Top of DATA EXCERPTS

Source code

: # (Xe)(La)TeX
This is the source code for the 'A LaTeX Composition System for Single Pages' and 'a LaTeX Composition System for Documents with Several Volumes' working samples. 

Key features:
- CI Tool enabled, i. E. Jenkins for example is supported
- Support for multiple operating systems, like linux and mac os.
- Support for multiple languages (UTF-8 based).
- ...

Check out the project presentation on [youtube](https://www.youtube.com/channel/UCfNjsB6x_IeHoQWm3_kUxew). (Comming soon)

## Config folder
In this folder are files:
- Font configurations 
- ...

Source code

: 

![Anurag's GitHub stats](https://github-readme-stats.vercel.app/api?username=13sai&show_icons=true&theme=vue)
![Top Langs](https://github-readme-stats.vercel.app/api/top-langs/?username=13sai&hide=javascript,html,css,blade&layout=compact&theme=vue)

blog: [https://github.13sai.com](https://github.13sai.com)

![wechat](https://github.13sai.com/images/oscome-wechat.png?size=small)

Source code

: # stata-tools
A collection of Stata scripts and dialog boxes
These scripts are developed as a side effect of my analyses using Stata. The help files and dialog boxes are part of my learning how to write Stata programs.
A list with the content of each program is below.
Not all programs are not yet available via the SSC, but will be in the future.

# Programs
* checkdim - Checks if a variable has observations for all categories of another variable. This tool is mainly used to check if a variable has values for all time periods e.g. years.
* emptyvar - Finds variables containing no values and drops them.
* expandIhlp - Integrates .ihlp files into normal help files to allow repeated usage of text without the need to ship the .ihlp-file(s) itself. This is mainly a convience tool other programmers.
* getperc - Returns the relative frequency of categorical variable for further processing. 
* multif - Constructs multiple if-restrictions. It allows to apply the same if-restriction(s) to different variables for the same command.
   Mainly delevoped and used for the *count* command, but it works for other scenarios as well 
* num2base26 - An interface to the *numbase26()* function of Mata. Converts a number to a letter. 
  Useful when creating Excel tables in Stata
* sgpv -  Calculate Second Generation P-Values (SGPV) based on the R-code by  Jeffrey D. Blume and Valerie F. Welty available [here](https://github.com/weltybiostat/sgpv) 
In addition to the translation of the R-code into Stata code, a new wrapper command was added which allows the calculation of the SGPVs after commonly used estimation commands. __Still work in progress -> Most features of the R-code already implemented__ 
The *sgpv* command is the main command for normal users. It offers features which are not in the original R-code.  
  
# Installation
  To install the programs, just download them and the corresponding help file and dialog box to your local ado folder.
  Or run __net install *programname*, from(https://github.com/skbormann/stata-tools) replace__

Bottom of DATA EXCERPTS

• WHAT YOU NEED TO DO:
Every entry must be printed again, exactly as it reads.

• SOLUTION TO THIS EXERCISE:
Source code

: # (Xe)(La)TeX
This is the source code for the 'A LaTeX Composition System for Single Pages' and 'a LaTeX Composition System for Documents with Several Volumes' working samples. 

Key features:
- CI Tool enabled, i. E. Jenkins for example is supported
- Support for multiple operating systems, like linux and mac os.
- Support for multiple languages (UTF-8 based).
- ...

Check out the project presentation on [youtube](https://www.youtube.com/channel/UCfNjsB6x_IeHoQWm3_kUxew). (Comming soon)

## Config folder
In this folder are files:
- Font configurations 
- ...

Source code

: 

![Anurag's GitHub stats](https://github-readme-stats.vercel.app/api?username=13sai&show_icons=true&theme=vue)
![Top Langs](https://github-readme-stats.vercel.app/api/top-langs/?username=13sai&hide=javascript,html,css,blade&layout=compact&theme=vue)

blog: [https://github.13sai.com](https://github.13sai.com)

![wechat](https://github.13sai.com/images/oscome-wechat.png?size=small)

Source code

: # stata-tools
A collection of Stata scripts and dialog boxes
These scripts are developed as a side effect of my analyses using Stata. The help files and dialog boxes are part of my learning how to write Stata programs.
A list with the content of each program is below.
Not all programs are not yet available via the SSC, but will be in the future.

# Programs
* checkdim - Checks if a variable has observations for all categories of another variable. This tool is mainly used to check if a variable has values for all time periods e.g. years.
* emptyvar - Finds variables containing no values and drops them.
* expandIhlp - Integrates .ihlp files into normal help files to allow repeated usage of text without the need to ship the .ihlp-file(s) itself. This is mainly a convience tool other programmers.
* getperc - Returns the relative frequency of categorical variable for further processing. 
* multif - Constructs multiple if-restrictions. It allows to apply the same if-restriction(s) to different variables for the same command.
   Mainly delevoped and used for the *count* command, but it works for other scenarios as well 
* num2base26 - An interface to the *numbase26()* function of Mata. Converts a number to a letter. 
  Useful when creating Excel tables in Stata
* sgpv -  Calculate Second Generation P-Values (SGPV) based on the R-code by  Jeffrey D. Blume and Valerie F. Welty available [here](https://github.com/weltybiostat/sgpv) 
In addition to the translation of the R-code into Stata code, a new wrapper command was added which allows the calculation of the SGPVs after commonly used estimation commands. __Still work in progress -> Most features of the R-code already implemented__ 
The *sgpv* command is the main command for normal users. It offers features which are not in the original R-code.  
  
# Installation
  To install the programs, just download them and the corresponding help file and dialog box to your local ado folder.
  Or run __net install *programname*, from(https://github.com/skbormann/stata-tools) replace__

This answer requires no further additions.